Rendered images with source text
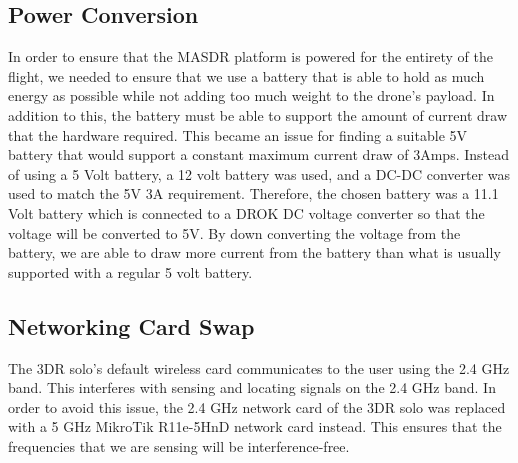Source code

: \subsection{Power Conversion}
In order to ensure that the MASDR platform is powered for the entirety of the flight, we needed to ensure that we use a battery that is able to hold as much energy as possible while not adding too much weight to the drone’s payload. In addition to this, the battery must be able to support the amount of current draw that the hardware required. This became an issue for finding a suitable 5V battery that would support a constant maximum current draw of 3Amps. Instead of using a 5 Volt battery, a 12 volt battery was used, and a DC-DC converter was used to match the 5V 3A requirement. Therefore, the chosen battery was a 11.1 Volt battery which is connected to a DROK DC voltage converter so that the voltage will be converted to 5V. By down converting the voltage from the battery, we are able to draw more current from the battery than what is usually supported with a regular 5 volt battery.
\subsection{Networking Card Swap}
The 3DR solo’s default wireless card communicates to the user using the 2.4 GHz band. This interferes with sensing and locating signals on the 2.4 GHz band. In order to avoid this issue, the 2.4 GHz network card of the 3DR solo was replaced with a 5 GHz MikroTik R11e-5HnD network card instead. This ensures that the frequencies that we are sensing will be interference-free.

▶ **WORK TO BE COMPLETED**
When a record holds a picture, leave that picture out; copy the rest verbatim.

▶ **SOLUTION FOR THIS TASK**
Source code

: \subsection{Power Conversion}
In order to ensure that the MASDR platform is powered for the entirety of the flight, we needed to ensure that we use a battery that is able to hold as much energy as possible while not adding too much weight to the drone’s payload. In addition to this, the battery must be able to support the amount of current draw that the hardware required. This became an issue for finding a suitable 5V battery that would support a constant maximum current draw of 3Amps. Instead of using a 5 Volt battery, a 12 volt battery was used, and a DC-DC converter was used to match the 5V 3A requirement. Therefore, the chosen battery was a 11.1 Volt battery which is connected to a DROK DC voltage converter so that the voltage will be converted to 5V. By down converting the voltage from the battery, we are able to draw more current from the battery than what is usually supported with a regular 5 volt battery.
\subsection{Networking Card Swap}
The 3DR solo’s default wireless card communicates to the user using the 2.4 GHz band. This interferes with sensing and locating signals on the 2.4 GHz band. In order to avoid this issue, the 2.4 GHz network card of the 3DR solo was replaced with a 5 GHz MikroTik R11e-5HnD network card instead. This ensures that the frequencies that we are sensing will be interference-free.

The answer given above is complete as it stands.